Many countries have some kind of lottery which has a huge jackpot every week or month, and while the rate of exchange in force can sometimes mean that becoming a millionaire in one currency is worth a lot less in another one, a millionaire by British standards is deemed to be quite a feat.
There is no doubting that a sum of money that large would change your life, probably forever, but it is essential to think about how you would use it before making any rash decisions.
It is true that there have been many lottery millionaires in the past who have gone from having to scrape by on a day to day basis to winning millions, and then in a few years they are back to square one again, with all those millions gone or spent or misused in some way.
So what happens? This isn't unique to Britain either; there are people from all over the world who have been on the receiving end of a huge jackpot in their own currency and squandered it all in what seems to be a record amount of time.
Perhaps we should look at the lives of the people who don't cope well with large amounts of money as they were before the jackpot came up. What do they do for a living? How do they manage their money? Do they have savings? Do they have a responsible attitude to money, or do they tend to fritter it away and always end up wondering where it has all gone?
If they aren't good with money in the first place then it is very unlikely that they will be any better when they have even more to waste. Some of these people also tend to end up setting up businesses of their own that they know nothing about and don't have the discipline to make them work properly. In short, they are applying all their skills, knowledge and lack of discipline to a larger amount of money than they would ordinarily be able to waste.

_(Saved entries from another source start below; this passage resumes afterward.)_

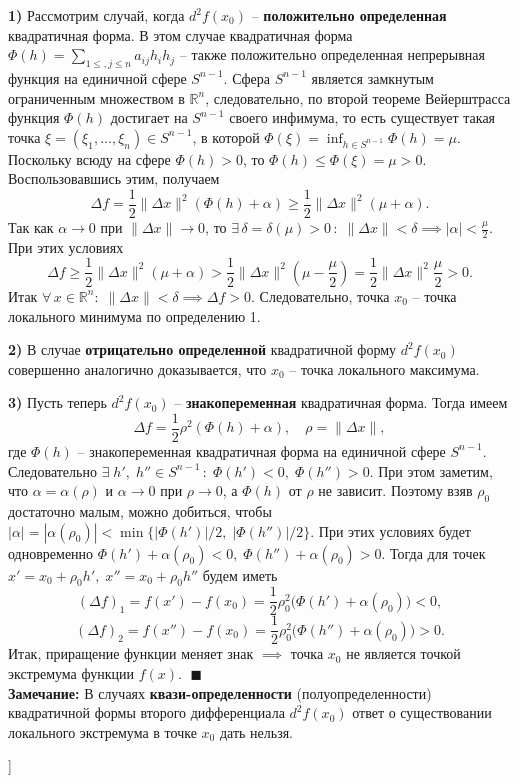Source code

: \textbf{1)} Рассмотрим случай, когда $d^2 f(x_0)$ -- \textbf{положительно определенная} квадратичная форма. 
В этом случае квадратичная форма $\Phi(h) = \sum_{1\leq , j \leq n} a_{ij}h_i h_j$ -- также положительно определенная непрерывная функция на единичной сфере $S^{n-1}$. 
Сфера $S^{n-1}$ является замкнутым ограниченным множеством в $\mathbb{R}^n$, следовательно, по второй теореме Вейерштрасса функция $\Phi(h)$ достигает на $S^{n-1}$ своего инфимума, то есть существует такая точка $\xi = (\xi_1, \ldots, \xi_n) \in S^{n-1}$, в которой $\Phi(\xi) = \inf_{h \in S^{n-1}} \Phi(h) = \mu$. 
Поскольку всюду на сфере $\Phi(h) > 0$, то $\Phi(h) \leq \Phi(\xi) = \mu > 0$. Воспользовавшись этим, получаем 
$$
\Delta f = \frac{1}{2} \|\Delta x\|^2 (\Phi(h) + \alpha) \geq \frac{1}{2} \|\Delta x\|^2 (\mu + \alpha).
$$
Так как $\alpha \to 0$ при $\|\Delta x\| \to 0$, то $\exists \, \delta = \delta (\mu) > 0 \,:\; \|\Delta x\| < \delta \implies |\alpha| < \frac{\mu}{2}$.
При этих условиях 
$$
\Delta f \geq \frac{1}{2} \|\Delta x\|^2 (\mu + \alpha) > \frac{1}{2} \|\Delta x\|^2 (\mu - \frac{\mu}{2}) = \frac{1}{2} \|\Delta x\|^2 \frac{\mu}{2} > 0.
$$
Итак $\forall\, x \in \mathbb{R}^n : \; \|\Delta x\| < \delta \implies \Delta f > 0 $. Следовательно, точка $x_0$ -- точка локального минимума по определению 1.

\textbf{2)} В случае \textbf{отрицательно определенной} квадратичной форму $d^2 f(x_0)$ совершенно аналогично доказывается, что $x_0$ -- точка локального максимума.

\textbf{3)} Пусть теперь $d^2 f(x_0)$ -- \textbf{знакопеременная} квадратичная форма. Тогда имеем 
$$
\Delta f = \frac{1}{2} \rho^2 (\Phi(h) + \alpha),\quad \rho = \|\Delta x\|,
$$
где $\Phi(h)$ -- знакопеременная квадратичная форма на единичной сфере $S^{n-1}$. 
Следовательно $ \exists \; h', \; h'' \in S^{n-1} \,: \; \Phi(h') <0, \; \Phi(h'') > 0$. 
При этом заметим, что $\alpha = \alpha (\rho)$ и $\alpha \to 0$ при $\rho \to 0$, а $\Phi(h)$ от $\rho$ не зависит.
Поэтому взяв $\rho_0$ достаточно малым, можно добиться, чтобы $|\alpha| = |\alpha(\rho_0)| < \min \big\{|\Phi(h')| / 2, \;  |\Phi(h'')| / 2\big\}$. 
При этих условиях будет одновременно $ \Phi(h') + \alpha(\rho_0) < 0, \; \Phi(h'') + \alpha(\rho_0) > 0$. 
Тогда для точек $x' = x_0 + \rho_0 h', \; x'' = x_0 + \rho_0 h''$ будем иметь
$$
(\Delta f)_1 = f(x') - f(x_0) = \frac{1}{2} \rho_0^2 \big(\Phi(h') + \alpha(\rho_0) \big) < 0,
$$
$$
(\Delta f)_2 = f(x'') - f(x_0) = \frac{1}{2} \rho_0^2 \big(\Phi(h'') + \alpha(\rho_0) \big) > 0.
$$
Итак, приращение функции меняет знак $\implies$ точка $x_0$ не является точкой экстремума функции $f(x)$. $\;\blacksquare$\\

\textbf{Замечание:} В случаях \textbf{квази-определенности} (полуопределенности) квадратичной формы второго дифференциала $d^2 f(x_0)$ ответ о существовании локального экстремума в точке $x_0$ дать нельзя.


\bigbreak
[\cite[page 69-74]{Sadovn_func_mhogih}]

Some people think that the lottery jackpots are too large and ought to be restricted in size. In this way instead of having a single jackpot worth millions, there might be eight or nine prizes worth a million pounds each. A similar strategy could be put into place with the usually much bigger Euro jackpots as well.
But is it our choice to set limits on these albeit horrendously big jackpots? After all the main reason that most people enter them is because they have such big jackpots in the first place – regardless of how well they would cope if they ever did win. The fact remains that the lure of such a big prize is extremely tempting and if it were made much smaller then there is a big chance that much fewer people would even try to enter in the first place.

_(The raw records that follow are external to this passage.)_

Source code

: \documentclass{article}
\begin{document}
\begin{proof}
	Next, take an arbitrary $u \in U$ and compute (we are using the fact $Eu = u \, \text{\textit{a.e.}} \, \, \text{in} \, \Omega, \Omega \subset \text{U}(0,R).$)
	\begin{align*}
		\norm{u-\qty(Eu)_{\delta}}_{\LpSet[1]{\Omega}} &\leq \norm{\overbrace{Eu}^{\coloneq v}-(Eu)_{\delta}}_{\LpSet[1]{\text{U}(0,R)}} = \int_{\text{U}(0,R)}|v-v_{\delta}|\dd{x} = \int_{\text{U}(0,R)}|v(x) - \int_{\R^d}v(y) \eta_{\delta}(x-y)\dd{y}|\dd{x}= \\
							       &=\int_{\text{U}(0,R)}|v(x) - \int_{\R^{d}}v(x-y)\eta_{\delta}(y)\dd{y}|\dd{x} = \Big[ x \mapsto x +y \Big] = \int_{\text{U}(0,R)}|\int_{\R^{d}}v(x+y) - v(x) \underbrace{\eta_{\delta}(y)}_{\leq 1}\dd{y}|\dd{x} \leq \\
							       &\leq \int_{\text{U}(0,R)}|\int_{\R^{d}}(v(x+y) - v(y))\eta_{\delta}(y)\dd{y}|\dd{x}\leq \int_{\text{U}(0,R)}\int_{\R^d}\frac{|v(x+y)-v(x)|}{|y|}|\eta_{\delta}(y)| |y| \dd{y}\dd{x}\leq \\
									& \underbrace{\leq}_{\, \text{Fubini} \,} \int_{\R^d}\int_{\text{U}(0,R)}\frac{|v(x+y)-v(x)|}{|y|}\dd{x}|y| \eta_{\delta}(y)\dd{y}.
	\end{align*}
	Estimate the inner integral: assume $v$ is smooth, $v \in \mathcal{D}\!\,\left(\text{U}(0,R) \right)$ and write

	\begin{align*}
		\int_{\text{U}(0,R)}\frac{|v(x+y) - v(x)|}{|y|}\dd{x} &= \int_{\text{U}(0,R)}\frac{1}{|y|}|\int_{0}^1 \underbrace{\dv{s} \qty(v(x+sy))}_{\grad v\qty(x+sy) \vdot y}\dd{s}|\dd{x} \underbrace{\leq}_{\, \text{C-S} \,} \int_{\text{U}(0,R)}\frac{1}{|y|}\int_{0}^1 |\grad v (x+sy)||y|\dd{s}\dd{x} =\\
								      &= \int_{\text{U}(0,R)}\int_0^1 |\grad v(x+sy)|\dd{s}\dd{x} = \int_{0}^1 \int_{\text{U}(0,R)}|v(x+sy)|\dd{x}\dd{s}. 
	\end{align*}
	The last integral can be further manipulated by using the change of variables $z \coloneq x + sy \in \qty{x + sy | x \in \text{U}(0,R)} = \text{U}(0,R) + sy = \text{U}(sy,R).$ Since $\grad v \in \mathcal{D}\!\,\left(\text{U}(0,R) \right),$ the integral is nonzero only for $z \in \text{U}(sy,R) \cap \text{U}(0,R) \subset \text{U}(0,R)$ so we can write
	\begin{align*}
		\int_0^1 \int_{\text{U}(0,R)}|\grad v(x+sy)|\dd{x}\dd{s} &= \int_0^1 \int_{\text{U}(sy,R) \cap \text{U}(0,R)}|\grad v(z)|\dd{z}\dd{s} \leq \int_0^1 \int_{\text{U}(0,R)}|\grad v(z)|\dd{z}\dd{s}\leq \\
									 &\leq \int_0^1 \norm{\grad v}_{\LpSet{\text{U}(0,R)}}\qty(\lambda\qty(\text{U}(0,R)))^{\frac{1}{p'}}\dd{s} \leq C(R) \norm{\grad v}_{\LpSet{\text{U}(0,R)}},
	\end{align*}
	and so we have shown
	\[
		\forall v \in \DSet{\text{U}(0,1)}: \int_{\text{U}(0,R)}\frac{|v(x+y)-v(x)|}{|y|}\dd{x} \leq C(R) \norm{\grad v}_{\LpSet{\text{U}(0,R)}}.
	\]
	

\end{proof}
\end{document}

So if some people just aren't cut out to handle winning it big, what of the ones who do take it in well?
If you look at a snapshot of these people, many of them bank the cheque and then sit back and give themselves time for the news to sink in. They might go out and treat themselves to something small – which may seem absurdly small considering the size of the jackpot they have just won – but that will be about it, until they have really thought about what they want to do with their money.
They will normally spread some of it around among their family and closest friends, but other than that the key word which describes their strategy for using the money is to invest it for the future. This is the one thing that really sets the winners apart from the losers. Winners soon realise that if they play their cards right they will never have to worry about money again for the rest of their lives. Losers on the other hand seem to have a compulsive urge to spend, spend, spend until the money suddenly runs out. They won't buy rationally, they will be extravagantly instead. For example, why buy one brand new car when you can buy several?

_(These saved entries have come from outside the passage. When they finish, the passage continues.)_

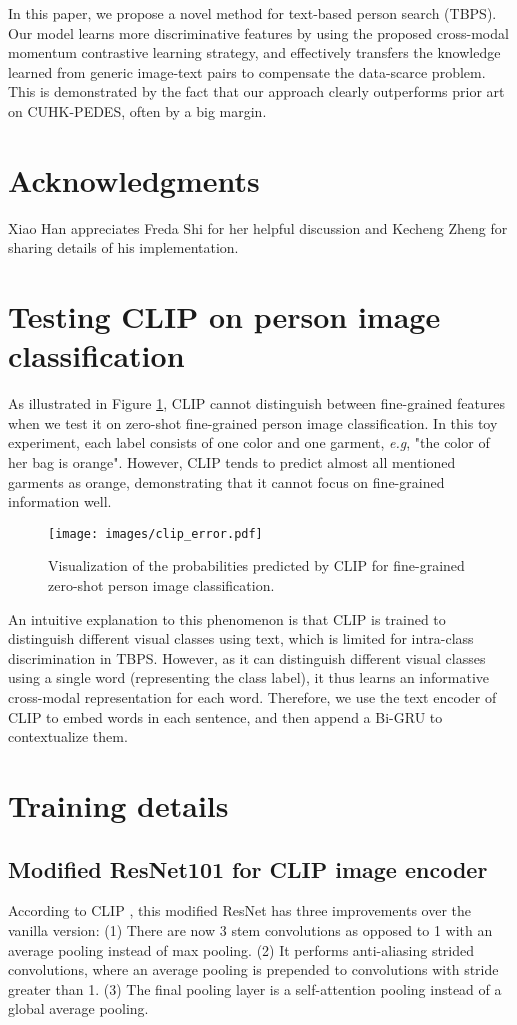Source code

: \documentclass{bmvc2k}
\def\eg{\emph{e.g}\bmvaOneDot}
\begin{document}
In this paper, we propose a novel method for text-based person search (TBPS).
Our model learns more discriminative features by using the proposed cross-modal momentum contrastive learning strategy, and
effectively transfers the knowledge learned from generic image-text pairs to compensate the data-scarce problem.
This is demonstrated by the fact that our approach clearly outperforms prior art on CUHK-PEDES, often by a big margin.

\section*{Acknowledgments}
Xiao Han appreciates Freda Shi for her helpful discussion and Kecheng Zheng for sharing details of his implementation. \newpage
\appendix
\section{Testing CLIP on person image classification}
As illustrated in Figure \ref{clip_error}, CLIP cannot distinguish between fine-grained features when we test it on zero-shot fine-grained person image classification. In this toy experiment, each label consists of one color and one garment, \eg, "the color of her bag is orange". However, CLIP tends to predict almost all mentioned garments as orange, demonstrating that it cannot focus on fine-grained information well.
\begin{figure}[h]
\centering
\texttt{[image: images/clip\_error.pdf]}
\caption{Visualization of the probabilities predicted by CLIP \cite{radford2021clip} for fine-grained zero-shot person image classification.}
\label{clip_error}
\end{figure} 
An intuitive explanation to this phenomenon is that CLIP is trained to distinguish different visual classes using text, which is limited for intra-class discrimination in TBPS. However, as it can distinguish different visual classes using a single word (representing the class label), it thus learns an informative cross-modal representation for each word. Therefore, we use the text encoder of CLIP to embed words in each sentence, and then append a Bi-GRU to contextualize them.


\section{Training details}

\subsection{Modified ResNet101 for CLIP image encoder} 
According to CLIP \cite{radford2021clip}, this modified ResNet has three improvements over the vanilla version: (1) There are now 3 stem convolutions as opposed to 1 with an average pooling instead of max pooling. (2) It performs anti-aliasing strided convolutions, where an average pooling is prepended to convolutions with stride greater than 1. (3) The final pooling layer is a self-attention pooling instead of a global average pooling.
\end{document}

It is therefore not the size of the jackpot that matters, but the attitude of the person who wins it that really makes the difference. What would you do if you won millions? Which group would you fall into?
The truth is that many of us will never know. There just aren't enough lottery jackpots to go around and even if you buy a ticket every single week for the rest of your life you would still only have a tiny chance of ever winning the big prize.
But it's an interesting thought, and one that many of us think about when we buy a lottery ticket. It's a common enough game for us to sit and wonder how we would spend so much money, but dividing a virtual amount up in our heads is far different from having that amount in real life.
For the moment at least we are sure to keep on hearing about people who have won vast amounts in their own currency in different countries around the world, and the same stories about some of those people squandering all that cash will still come forward from time to time.
Would you be among them if you did hit it big? Or would you spend it wisely and save even more of it to protect you in the future?